While many states have laws that aim to regulate predatory lending, the cost of short-term loans can be extremely high. For example, according to a 2017 report from the National Consumer Law Center, laws in some states allow certain lenders to charge triple-digit APRs. And if a state allows a lender to calculate interest on a daily basis, the amount of interest you pay on a flex loan could really balloon.

Minimum payments add up to big interest

Like credit cards, flex loans may allow you to make minimum monthly payments — but that often adds up to maximum interest. Minimum payments make it hard to completely pay off your balance, because interest continues to accrue.

Flexible borrowing can lead to excessive debt

Flex lenders may tout the fact that you have to apply for the line of credit only one time, and you can use it repeatedly as long as you haven’t reached your limit. Unlike a closed-end installment loan, flex loans might not have a specific end date. It’s potentially a recipe for trouble the same way it can be with credit cards — you continue to borrow and pay interest without substantially reducing the amount you owe.

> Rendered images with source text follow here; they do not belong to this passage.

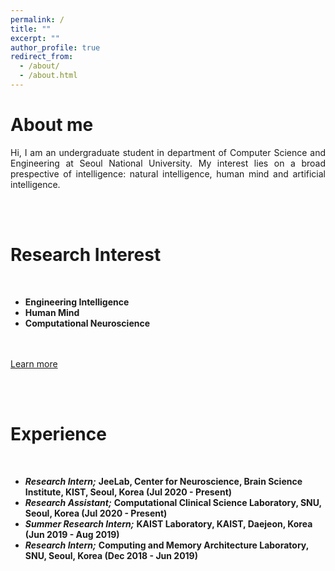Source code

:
 ```yaml
---
permalink: /
title: ""
excerpt: ""
author_profile: true
redirect_from: 
  - /about/
  - /about.html
---
```


# About me 
<p style='text-align: justify;'>Hi, I am an undergraduate student in department of Computer Science and Engineering at Seoul National University. My interest lies on a broad prespective of intelligence: natural intelligence, human mind and artificial intelligence. </p>


<br> <br>

Research Interest
======
<br> 


- **Engineering Intelligence**
- **Human Mind**
- **Computational Neuroscience** 

<br><br>
[Learn more](https://anaaack.github.io/research_interest/)

<br> <br>

Experience
======
<br> 

- ***Research Intern;*** **JeeLab, Center for Neuroscience, Brain Science Institute, KIST, Seoul, Korea (Jul 2020 - Present)**
- ***Research Assistant;*** **Computational Clinical Science Laboratory, SNU, Seoul, Korea (Jul 2020 - Present)**
- ***Summer Research Intern;*** **KAIST Laboratory, KAIST, Daejeon, Korea (Jun 2019 - Aug 2019)**
- ***Research Intern;*** **Computing and Memory Architecture Laboratory, SNU, Seoul, Korea (Dec 2018 - Jun 2019)**
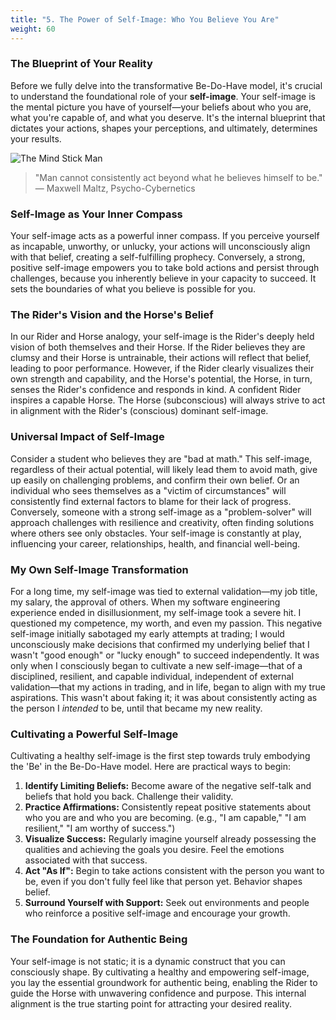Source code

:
 ```yaml
---
title: "5. The Power of Self-Image: Who You Believe You Are"
weight: 60
---
```


### The Blueprint of Your Reality

Before we fully delve into the transformative Be-Do-Have model, it's crucial to understand the foundational role of your **self-image**. Your self-image is the mental picture you have of yourself—your beliefs about who you are, what you're capable of, and what you deserve. It's the internal blueprint that dictates your actions, shapes your perceptions, and ultimately, determines your results.

![The Mind Stick Man](/notes/images/the-mind.png)

> "Man cannot consistently act beyond what he believes himself to be."
> — Maxwell Maltz, Psycho-Cybernetics

### Self-Image as Your Inner Compass

Your self-image acts as a powerful inner compass. If you perceive yourself as incapable, unworthy, or unlucky, your actions will unconsciously align with that belief, creating a self-fulfilling prophecy. Conversely, a strong, positive self-image empowers you to take bold actions and persist through challenges, because you inherently believe in your capacity to succeed. It sets the boundaries of what you believe is possible for you.

### The Rider's Vision and the Horse's Belief

In our Rider and Horse analogy, your self-image is the Rider's deeply held vision of both themselves and their Horse. If the Rider believes they are clumsy and their Horse is untrainable, their actions will reflect that belief, leading to poor performance. However, if the Rider clearly visualizes their own strength and capability, and the Horse's potential, the Horse, in turn, senses the Rider's confidence and responds in kind. A confident Rider inspires a capable Horse. The Horse (subconscious) will always strive to act in alignment with the Rider's (conscious) dominant self-image.

### Universal Impact of Self-Image

Consider a student who believes they are "bad at math." This self-image, regardless of their actual potential, will likely lead them to avoid math, give up easily on challenging problems, and confirm their own belief. Or an individual who sees themselves as a "victim of circumstances" will consistently find external factors to blame for their lack of progress. Conversely, someone with a strong self-image as a "problem-solver" will approach challenges with resilience and creativity, often finding solutions where others see only obstacles. Your self-image is constantly at play, influencing your career, relationships, health, and financial well-being.

### My Own Self-Image Transformation

For a long time, my self-image was tied to external validation—my job title, my salary, the approval of others. When my software engineering experience ended in disillusionment, my self-image took a severe hit. I questioned my competence, my worth, and even my passion. This negative self-image initially sabotaged my early attempts at trading; I would unconsciously make decisions that confirmed my underlying belief that I wasn't "good enough" or "lucky enough" to succeed independently. It was only when I consciously began to cultivate a new self-image—that of a disciplined, resilient, and capable individual, independent of external validation—that my actions in trading, and in life, began to align with my true aspirations. This wasn't about faking it; it was about consistently acting as the person I *intended* to be, until that became my new reality.

### Cultivating a Powerful Self-Image

Cultivating a healthy self-image is the first step towards truly embodying the 'Be' in the Be-Do-Have model. Here are practical ways to begin:

1.  **Identify Limiting Beliefs:** Become aware of the negative self-talk and beliefs that hold you back. Challenge their validity.
2.  **Practice Affirmations:** Consistently repeat positive statements about who you are and who you are becoming. (e.g., "I am capable," "I am resilient," "I am worthy of success.")
3.  **Visualize Success:** Regularly imagine yourself already possessing the qualities and achieving the goals you desire. Feel the emotions associated with that success.
4.  **Act "As If":** Begin to take actions consistent with the person you want to be, even if you don't fully feel like that person yet. Behavior shapes belief.
5.  **Surround Yourself with Support:** Seek out environments and people who reinforce a positive self-image and encourage your growth.

### The Foundation for Authentic Being

Your self-image is not static; it is a dynamic construct that you can consciously shape. By cultivating a healthy and empowering self-image, you lay the essential groundwork for authentic being, enabling the Rider to guide the Horse with unwavering confidence and purpose. This internal alignment is the true starting point for attracting your desired reality.
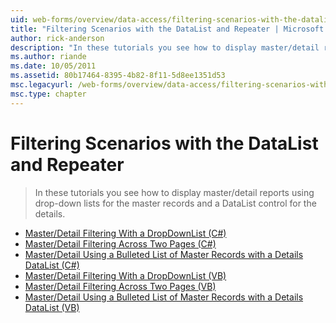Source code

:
 ```yaml
---
uid: web-forms/overview/data-access/filtering-scenarios-with-the-datalist-and-repeater/index
title: "Filtering Scenarios with the DataList and Repeater | Microsoft Docs"
author: rick-anderson
description: "In these tutorials you see how to display master/detail reports using drop-down lists for the master records and a DataList control for the details."
ms.author: riande
ms.date: 10/05/2011
ms.assetid: 80b17464-8395-4b82-8f11-5d8ee1351d53
msc.legacyurl: /web-forms/overview/data-access/filtering-scenarios-with-the-datalist-and-repeater
msc.type: chapter
---
```

Filtering Scenarios with the DataList and Repeater
====================
> In these tutorials you see how to display master/detail reports using drop-down lists for the master records and a DataList control for the details.


- [Master/Detail Filtering With a DropDownList (C#)](master-detail-filtering-with-a-dropdownlist-datalist-cs.md)
- [Master/Detail Filtering Across Two Pages (C#)](master-detail-filtering-acess-two-pages-datalist-cs.md)
- [Master/Detail Using a Bulleted List of Master Records with a Details DataList (C#)](master-detail-using-a-bulleted-list-of-master-records-with-a-details-datalist-cs.md)
- [Master/Detail Filtering With a DropDownList (VB)](master-detail-filtering-with-a-dropdownlist-datalist-vb.md)
- [Master/Detail Filtering Across Two Pages (VB)](master-detail-filtering-acess-two-pages-datalist-vb.md)
- [Master/Detail Using a Bulleted List of Master Records with a Details DataList (VB)](master-detail-using-a-bulleted-list-of-master-records-with-a-details-datalist-vb.md)
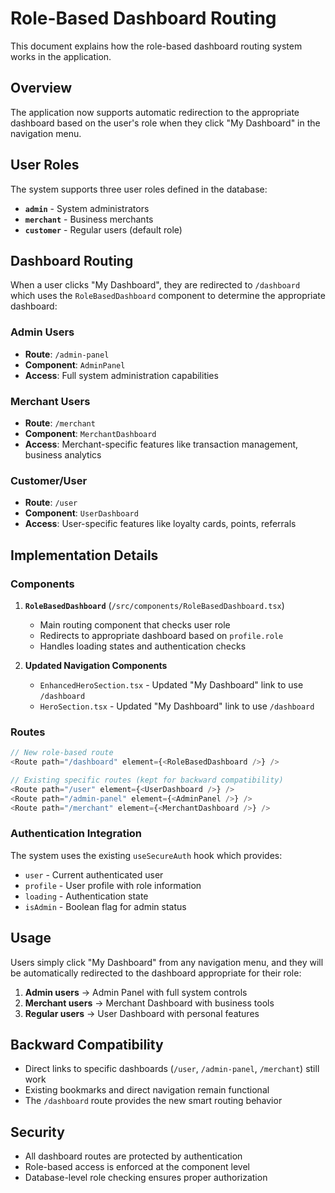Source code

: # Role-Based Dashboard Routing

This document explains how the role-based dashboard routing system works in the application.

## Overview

The application now supports automatic redirection to the appropriate dashboard based on the user's role when they click "My Dashboard" in the navigation menu.

## User Roles

The system supports three user roles defined in the database:

- **`admin`** - System administrators
- **`merchant`** - Business merchants 
- **`customer`** - Regular users (default role)

## Dashboard Routing

When a user clicks "My Dashboard", they are redirected to `/dashboard` which uses the `RoleBasedDashboard` component to determine the appropriate dashboard:

### Admin Users
- **Route**: `/admin-panel`
- **Component**: `AdminPanel`
- **Access**: Full system administration capabilities

### Merchant Users  
- **Route**: `/merchant`
- **Component**: `MerchantDashboard`
- **Access**: Merchant-specific features like transaction management, business analytics

### Customer/User
- **Route**: `/user` 
- **Component**: `UserDashboard`
- **Access**: User-specific features like loyalty cards, points, referrals

## Implementation Details

### Components

1. **`RoleBasedDashboard`** (`/src/components/RoleBasedDashboard.tsx`)
   - Main routing component that checks user role
   - Redirects to appropriate dashboard based on `profile.role`
   - Handles loading states and authentication checks

2. **Updated Navigation Components**
   - `EnhancedHeroSection.tsx` - Updated "My Dashboard" link to use `/dashboard`
   - `HeroSection.tsx` - Updated "My Dashboard" link to use `/dashboard`

### Routes

```typescript
// New role-based route
<Route path="/dashboard" element={<RoleBasedDashboard />} />

// Existing specific routes (kept for backward compatibility)
<Route path="/user" element={<UserDashboard />} />
<Route path="/admin-panel" element={<AdminPanel />} />
<Route path="/merchant" element={<MerchantDashboard />} />
```

### Authentication Integration

The system uses the existing `useSecureAuth` hook which provides:
- `user` - Current authenticated user
- `profile` - User profile with role information
- `loading` - Authentication state
- `isAdmin` - Boolean flag for admin status

## Usage

Users simply click "My Dashboard" from any navigation menu, and they will be automatically redirected to the dashboard appropriate for their role:

1. **Admin users** → Admin Panel with full system controls
2. **Merchant users** → Merchant Dashboard with business tools  
3. **Regular users** → User Dashboard with personal features

## Backward Compatibility

- Direct links to specific dashboards (`/user`, `/admin-panel`, `/merchant`) still work
- Existing bookmarks and direct navigation remain functional
- The `/dashboard` route provides the new smart routing behavior

## Security

- All dashboard routes are protected by authentication
- Role-based access is enforced at the component level
- Database-level role checking ensures proper authorization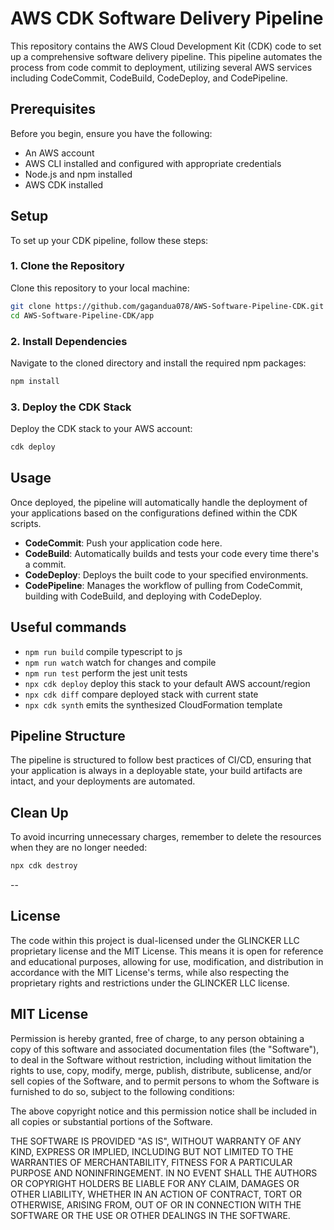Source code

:# AWS CDK Software Delivery Pipeline

This repository contains the AWS Cloud Development Kit (CDK) code to set up a comprehensive software delivery pipeline. This pipeline automates the process from code commit to deployment, utilizing several AWS services including CodeCommit, CodeBuild, CodeDeploy, and CodePipeline.

## Prerequisites

Before you begin, ensure you have the following:

- An AWS account
- AWS CLI installed and configured with appropriate credentials
- Node.js and npm installed
- AWS CDK installed

## Setup

To set up your CDK pipeline, follow these steps:

### 1. Clone the Repository

Clone this repository to your local machine:

```bash
git clone https://github.com/gagandua078/AWS-Software-Pipeline-CDK.git
cd AWS-Software-Pipeline-CDK/app
```

### 2. Install Dependencies

Navigate to the cloned directory and install the required npm packages:

```bash
npm install
```

### 3. Deploy the CDK Stack

Deploy the CDK stack to your AWS account:

```bash
cdk deploy
```

## Usage

Once deployed, the pipeline will automatically handle the deployment of your applications based on the configurations defined within the CDK scripts.

- **CodeCommit**: Push your application code here.
- **CodeBuild**: Automatically builds and tests your code every time there's a commit.
- **CodeDeploy**: Deploys the built code to your specified environments.
- **CodePipeline**: Manages the workflow of pulling from CodeCommit, building with CodeBuild, and deploying with CodeDeploy.

## Useful commands

- `npm run build` compile typescript to js
- `npm run watch` watch for changes and compile
- `npm run test` perform the jest unit tests
- `npx cdk deploy` deploy this stack to your default AWS account/region
- `npx cdk diff` compare deployed stack with current state
- `npx cdk synth` emits the synthesized CloudFormation template

## Pipeline Structure

The pipeline is structured to follow best practices of CI/CD, ensuring that your application is always in a deployable state, your build artifacts are intact, and your deployments are automated.

## Clean Up

To avoid incurring unnecessary charges, remember to delete the resources when they are no longer needed:

```bash
npx cdk destroy
```

--

## License

The code within this project is dual-licensed under the GLINCKER LLC proprietary license and the MIT License. This means it is open for reference and educational purposes, allowing for use, modification, and distribution in accordance with the MIT License's terms, while also respecting the proprietary rights and restrictions under the GLINCKER LLC license.

## MIT License

Permission is hereby granted, free of charge, to any person obtaining a copy of this software and associated documentation files (the "Software"), to deal in the Software without restriction, including without limitation the rights to use, copy, modify, merge, publish, distribute, sublicense, and/or sell copies of the Software, and to permit persons to whom the Software is furnished to do so, subject to the following conditions:

The above copyright notice and this permission notice shall be included in all copies or substantial portions of the Software.

THE SOFTWARE IS PROVIDED "AS IS", WITHOUT WARRANTY OF ANY KIND, EXPRESS OR IMPLIED, INCLUDING BUT NOT LIMITED TO THE WARRANTIES OF MERCHANTABILITY, FITNESS FOR A PARTICULAR PURPOSE AND NONINFRINGEMENT. IN NO EVENT SHALL THE AUTHORS OR COPYRIGHT HOLDERS BE LIABLE FOR ANY CLAIM, DAMAGES OR OTHER LIABILITY, WHETHER IN AN ACTION OF CONTRACT, TORT OR OTHERWISE, ARISING FROM, OUT OF OR IN CONNECTION WITH THE SOFTWARE OR THE USE OR OTHER DEALINGS IN THE SOFTWARE.
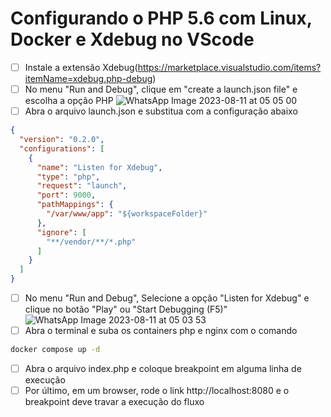 # Configurando o PHP 5.6 com Linux, Docker e Xdebug no VScode

- [ ] Instale a extensão Xdebug(https://marketplace.visualstudio.com/items?itemName=xdebug.php-debug)
- [ ] No menu "Run and Debug", clique em "create a launch.json file" e escolha a opção PHP
![WhatsApp Image 2023-08-11 at 05 05 00](https://github.com/gilsonmello/php56-docker-xdebug/assets/13243336/cd1d57d8-5e06-4e63-923f-00af659f23af)
- [ ] Abra o arquivo launch.json e substitua com a configuração abaixo
```json
{
  "version": "0.2.0",
  "configurations": [
    {
      "name": "Listen for Xdebug",
      "type": "php",
      "request": "launch",
      "port": 9000,
      "pathMappings": {
        "/var/www/app": "${workspaceFolder}"
      },
      "ignore": [
        "**/vendor/**/*.php"
      ]
    }
  ]
}
```
- [ ] No menu "Run and Debug", Selecione a opção "Listen for Xdebug" e clique no botão "Play" ou "Start Debugging (F5)"
![WhatsApp Image 2023-08-11 at 05 03 53](https://github.com/gilsonmello/php56-docker-xdebug/assets/13243336/d71ddbd1-bdba-4929-928c-f2e5d5e3f838)
- [ ] Abra o terminal e suba os containers php e nginx com o comando
```bash
docker compose up -d
```
- [ ] Abra o arquivo index.php e coloque breakpoint em alguma linha de execução
- [ ] Por último, em um browser, rode o link http://localhost:8080 e o breakpoint deve travar a execução do fluxo
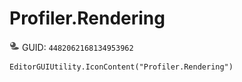 # Profiler.Rendering
![](/img/Profiler.Rendering.png)
GUID: `4482062168134953962`
```
EditorGUIUtility.IconContent("Profiler.Rendering")
```
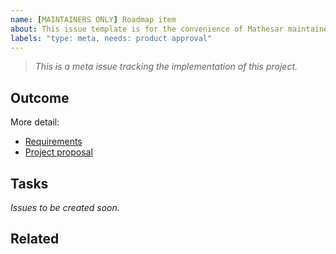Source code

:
 ```yaml
---
name: [MAINTAINERS ONLY] Roadmap item
about: This issue template is for the convenience of Mathesar maintainers. Please do not use it if you are not a maintainer.
labels: "type: meta, needs: product approval"
---
```


>  _This is a meta issue tracking the implementation of this project._

## Outcome
<!-- A clear and concise description of the outcome -->

More detail:
- [Requirements]()
- [Project proposal]()

## Tasks
*Issues to be created soon.*

## Related
<!-- Any related resources, discussions, issues, etc. -->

Because a flex loan is an open line of credit that you can borrow against at any time up to your limit, you might take on more debt than you can manage now or in the future, when your financial situation might be different. A closed-end personal loan with a fixed loan amount and specific repayment term doesn’t come with this risk.

What is revolving credit?

Bottom line

Flex loans (which have more in common with a line of credit than an installment loan) may give you fast access to cash, but you could pay a high price for that convenience. Triple-digit APRs, composed of high interest rates and fees, aren’t uncommon for flex loans. And if there’s no end date for the debt, you can continue borrowing and paying high rates indefinitely. Look at the terms of any flex loan offer carefully — you’ll want to fully understand the pitfalls and costs before you go that route.

If you have healthy credit or collateral, you may be able to get better terms and interest rates with other types of borrowing, like a personal loan, a payday alternative loan (if you’re a member of a participating federal credit union) or even a credit card.

And before you borrow money, always think about why you want a loan, how much you want to borrow and how you’ll repay that amount. If you need cash for a short-term emergency, consider getting a temporary part-time job or side gig, or borrowing from a friend or family member who can help you out with a repayment plan that will be more affordable for you than a costly flex loan.